The Brief: Democratic presidential candidate Michael Bloomberg launched a meme ad campaign consisting of sponsored Instagram posts from meme accounts and influencers.


On February 12, 2020, former New York City mayor Michael Bloomberg’s campaign launched a multi-part meme advertisement series via sponsored posts by popular Instagram meme accounts, some of which have millions of followers. These image macro memes were met with support, dissent, and confusion from their social media audiences. As Bloomberg’s campaign appears to be trying to harness the power of viral memes and self-aware irony to support the 77-year-old candidate, it raises the question of the power of memes in contemporary politics, and in this case, curated sponsored memes.

In an article for the New York Times, Taylor Lorenz reported that Bloomberg’s campaign has teamed up with a company called Meme 2020, which has ties to the Jerry Media, the company behind such meme accounts as @F*ckJerry

According to a report in The Daily Beast, the Bloomberg campaign has been offering micro-influencers $150 to create sponsored content for the campaign on an influencer marketing platform called Tribe.  As the accounts participating in this meme surge have up to millions of followers, it’s likely that they were paid at higher rates.

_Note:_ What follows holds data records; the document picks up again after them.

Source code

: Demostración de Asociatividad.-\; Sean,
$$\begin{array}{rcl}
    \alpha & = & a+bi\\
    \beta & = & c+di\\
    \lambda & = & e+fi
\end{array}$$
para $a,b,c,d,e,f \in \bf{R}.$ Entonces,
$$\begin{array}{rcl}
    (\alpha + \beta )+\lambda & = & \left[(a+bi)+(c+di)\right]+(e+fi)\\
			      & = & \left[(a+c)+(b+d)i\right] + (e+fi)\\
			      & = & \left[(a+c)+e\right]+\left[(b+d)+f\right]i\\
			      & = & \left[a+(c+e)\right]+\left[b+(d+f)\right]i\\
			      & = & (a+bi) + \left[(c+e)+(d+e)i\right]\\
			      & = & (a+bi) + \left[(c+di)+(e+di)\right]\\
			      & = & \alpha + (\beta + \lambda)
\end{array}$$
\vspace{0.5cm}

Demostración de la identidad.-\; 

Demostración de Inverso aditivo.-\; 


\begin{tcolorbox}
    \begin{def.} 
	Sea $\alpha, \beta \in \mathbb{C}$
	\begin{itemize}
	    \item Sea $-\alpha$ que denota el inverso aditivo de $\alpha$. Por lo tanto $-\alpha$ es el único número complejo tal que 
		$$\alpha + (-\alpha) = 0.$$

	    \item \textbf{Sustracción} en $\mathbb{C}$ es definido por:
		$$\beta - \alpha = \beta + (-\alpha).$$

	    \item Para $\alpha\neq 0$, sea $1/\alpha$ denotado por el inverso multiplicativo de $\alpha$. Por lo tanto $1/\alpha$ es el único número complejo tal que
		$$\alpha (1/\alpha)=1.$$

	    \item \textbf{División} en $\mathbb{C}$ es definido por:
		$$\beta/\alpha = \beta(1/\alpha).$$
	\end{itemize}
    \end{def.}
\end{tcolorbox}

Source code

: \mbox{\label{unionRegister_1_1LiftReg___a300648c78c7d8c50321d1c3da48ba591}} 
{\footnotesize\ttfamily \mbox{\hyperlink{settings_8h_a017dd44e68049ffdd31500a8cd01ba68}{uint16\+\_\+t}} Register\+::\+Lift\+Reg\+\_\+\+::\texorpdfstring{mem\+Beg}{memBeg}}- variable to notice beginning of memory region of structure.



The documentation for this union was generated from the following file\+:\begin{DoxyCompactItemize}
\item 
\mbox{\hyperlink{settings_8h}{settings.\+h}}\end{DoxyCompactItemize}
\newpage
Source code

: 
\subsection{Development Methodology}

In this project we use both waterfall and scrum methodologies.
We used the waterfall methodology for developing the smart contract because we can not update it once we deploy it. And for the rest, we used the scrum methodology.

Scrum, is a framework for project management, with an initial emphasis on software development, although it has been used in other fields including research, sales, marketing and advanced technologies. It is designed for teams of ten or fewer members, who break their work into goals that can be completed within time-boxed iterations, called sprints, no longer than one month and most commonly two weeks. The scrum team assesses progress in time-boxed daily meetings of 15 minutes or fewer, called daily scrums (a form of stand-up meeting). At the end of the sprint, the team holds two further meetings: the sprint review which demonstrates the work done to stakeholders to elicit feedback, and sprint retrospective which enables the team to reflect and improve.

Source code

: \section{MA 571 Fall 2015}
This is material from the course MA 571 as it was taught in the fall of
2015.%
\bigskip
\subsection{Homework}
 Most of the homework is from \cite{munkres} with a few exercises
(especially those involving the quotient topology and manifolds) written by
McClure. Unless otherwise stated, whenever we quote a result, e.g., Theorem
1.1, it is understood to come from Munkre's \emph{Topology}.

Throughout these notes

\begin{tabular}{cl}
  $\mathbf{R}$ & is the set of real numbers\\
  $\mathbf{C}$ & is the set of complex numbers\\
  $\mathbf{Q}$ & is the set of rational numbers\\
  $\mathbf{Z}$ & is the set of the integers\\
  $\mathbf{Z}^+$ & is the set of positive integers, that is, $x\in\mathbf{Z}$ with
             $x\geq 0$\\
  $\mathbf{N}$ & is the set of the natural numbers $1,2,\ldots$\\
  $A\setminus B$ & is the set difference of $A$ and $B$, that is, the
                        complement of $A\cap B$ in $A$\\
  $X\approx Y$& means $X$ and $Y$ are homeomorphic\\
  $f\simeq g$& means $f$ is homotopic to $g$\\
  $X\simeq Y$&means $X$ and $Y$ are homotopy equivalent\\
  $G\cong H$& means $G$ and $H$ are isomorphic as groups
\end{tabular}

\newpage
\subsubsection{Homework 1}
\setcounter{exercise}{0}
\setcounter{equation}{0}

In a statement to the New York Times, Sabrina Singh, a senior national spokeswoman for the Bloomberg campaign said “Mike Bloomberg 2020 has teamed up with social creators to collaborate with the campaign, including the meme world,” and “While a meme strategy may be new to presidential politics, we’re betting it will be an effective component to reach people where they are and compete with President Trump’s powerful digital operation.”

Mike Bloomberg’s Meme Surge

The New York Times listed the following Instagram accounts as participants in this Meme 2020 campaign: @MyTherapistSays, @WhitePeopleHumor, @TheFunnyIntrovert, @KaleSalad, @Sonny5ideUp, @Tank.Sinatra, @ShitheadSteve, @adam.the.creator, @moistbudda, @MrsDowJones, @TrashCanPaul, @cohmedy, @NeatDad, @FourTwenty, @GolfersDoingThings, @DrGrayFang, @MiddleClassFancy, and @DoYouEvenLift.

The majority of these memes feature screenshots of fictional Instagram DM’s between Mike Bloomberg and the account’s admin. Although these posts, some of which have received tens of thousands of likes, have been labeled as sponsored content, there has been confusion online about whether these were actually sponsored, or if they were meant as tongue-in-cheek roasts of Bloomberg. Some posts even clarify in their captions “yes this is really sponsored by @mikebloomberg” to quell any confusion about the authenticity of their partnership.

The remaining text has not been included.